Windows 11 leaked a few days ago and we were able to test it. The big leak of Microsoft’s new operating system brings many surprises, both good and less good in terms of features, and also in terms of requirements to install Windows 11.
At least, we talk about the installation requirements that this build that comes to light demands that does not have to be the definitive ones of the future Windows 11 that in all probability we will discover next June 24 with the promise of Satya Nadella, the maximum responsible from Redmond, it will be “one of the biggest new Windows releases of the last decade.”
Windows 11 minimum requirements, based on leaked build
Users who have ventured to install the leaked pre-release version of Windows 11 may or may not have succeeded in installing the system… When this happens, the system indicates in English that Windows 11 cannot work on the PC in question, as they show us in Microsofters, and points out for what reasons. And what are those reasons? The minimum requirements to install Windows 11 that the build demands :
- The system disk must be 64GB or larger.
- The PC must support TPM 2.0.
- The PC must support Secure Boot.
- There must be at least 4GB of RAM.
When it comes to hard drive size and memory, most Windows 10 users probably shouldn’t have a problem installing the new operating system if it finally comes up with these minimal demands. But yes with TPM 2.0 and, to a lesser extent, with Secure Boot.
Since July 28, 2016, Microsoft made the implementation of TPM 2.0 mandatory to certify Windows 10 computers. Yes or yes was and still is a minimum requirement. Under the acronym that stands for Trusted Platform Module, there is a chip with a secure cryptoprocessor to store encryption keys in order to protect information.
That a PC is prior to that date may be indicative that it does not have this element, although we can confirm this detail using the Run tool that we can access with the Windows + R shortcut. We write the tpm.msc, cross our fingers and If a module is found, we will have to see in the lower right part if it is version 2.0. If so, our PC meets the requirement.
Regarding Secure Boot, just note that it is a secure boot mode for the motherboard UEFI firmware to prevent the execution of any unsigned or certified software at system startup.
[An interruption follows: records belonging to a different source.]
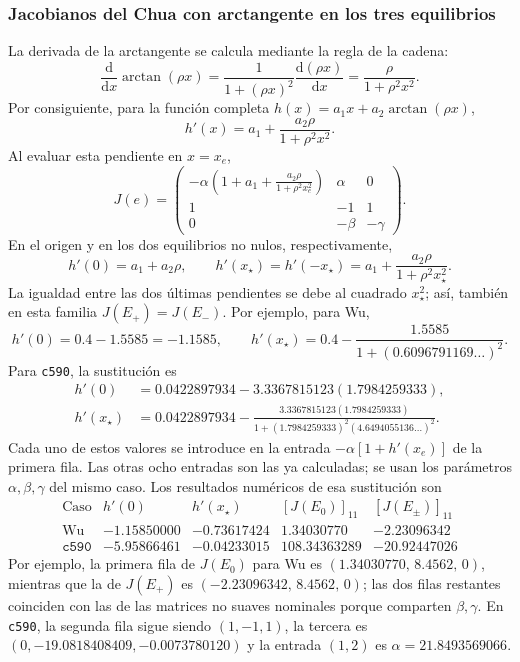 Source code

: \subsubsection{Jacobianos del Chua con arctangente en los tres equilibrios}

La derivada de la arctangente se calcula mediante la regla de la cadena:
\[
\frac{\mathrm d}{\mathrm dx}\arctan(\rho x)
=\frac{1}{1+(\rho x)^2}\frac{\mathrm d(\rho x)}{\mathrm dx}
=\frac{\rho}{1+\rho^2x^2}.
\]
Por consiguiente, para la función completa \(h(x)=a_1x+a_2\arctan(\rho x)\),
\[
h'(x)=a_1+\frac{a_2\rho}{1+\rho^2x^2}.
\]
Al evaluar esta pendiente en \(x=x_e\),
\begin{equation}
J(e)=
\begin{pmatrix}
\displaystyle
-\alpha\left(1+a_1+
\frac{a_2\rho}{1+\rho^2x_e^2}\right)
&\alpha&0\\[3mm]
1&-1&1\\
0&-\beta&-\gamma
\end{pmatrix}.
\label{eq:jacobiano_arctan}
\end{equation}
En el origen y en los dos equilibrios no nulos, respectivamente,
\[
h'(0)=a_1+a_2\rho,
\qquad
h'(x_\star)=h'(-x_\star)
=a_1+\frac{a_2\rho}{1+\rho^2x_\star^2}.
\]
La igualdad entre las dos últimas pendientes se debe al cuadrado
\(x_\star^2\); así, también en esta familia \(J(E_+)=J(E_-)\).
Por ejemplo, para Wu,
\[
h'(0)=0.4-1.5585=-1.1585,
\qquad
h'(x_\star)=0.4-
\frac{1.5585}{1+(0.6096791169\ldots)^2}.
\]
Para \texttt{c590}, la sustitución es
\[
\begin{aligned}
h'(0)&=0.0422897934-3.3367815123(1.7984259333),\\
h'(x_\star)&=0.0422897934-
\frac{3.3367815123(1.7984259333)}
{1+(1.7984259333)^2(4.6494055136\ldots)^2}.
\end{aligned}
\]
Cada uno de estos valores se introduce en la entrada
\(-\alpha[1+h'(x_e)]\) de la primera fila. Las otras ocho entradas son las
ya calculadas; se usan los parámetros \(\alpha,\beta,\gamma\) del mismo
caso. Los resultados numéricos de esa sustitución son
\[
\begin{array}{c|rrrr}
\text{Caso}&h'(0)&h'(x_\star)&[J(E_0)]_{11}&[J(E_\pm)]_{11}\\ \hline
\text{Wu}&-1.15850000&-0.73617424&1.34030770&-2.23096342\\
\texttt{c590}&-5.95866461&-0.04233015&108.34363289&-20.92447026
\end{array}
\]
Por ejemplo, la primera fila de \(J(E_0)\) para Wu es
\((1.34030770,\,8.4562,\,0)\), mientras que la de \(J(E_+)\) es
\((-2.23096342,\,8.4562,\,0)\); las dos filas restantes coinciden con las
de las matrices no suaves nominales porque comparten \(\beta,\gamma\).
En \texttt{c590}, la segunda fila sigue siendo \((1,-1,1)\), la tercera
es \((0,-19.0818408409,-0.0073780120)\) y la entrada \((1,2)\) es
\(\alpha=21.8493569066\).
It is brought by Microsoft’s OS since Windows 8.
Both technologies have to do with computer security and it seems that Microsoft wants to ensure it even more in this new version of Windows, as it wanted to do with the doomed Windows 10X, which also required TPM 2.0 and Secure Boot.
On the other hand, regarding RAM, we must remember that Windows 10 can start working on computers with from 1 GB of RAM and 16 GB of hard disk in 32 bits or 2 GB and 32 GB in 64 bits. The jump in requirements in Windows 11 is, therefore, remarkable, and is at least double that of the current version of Windows.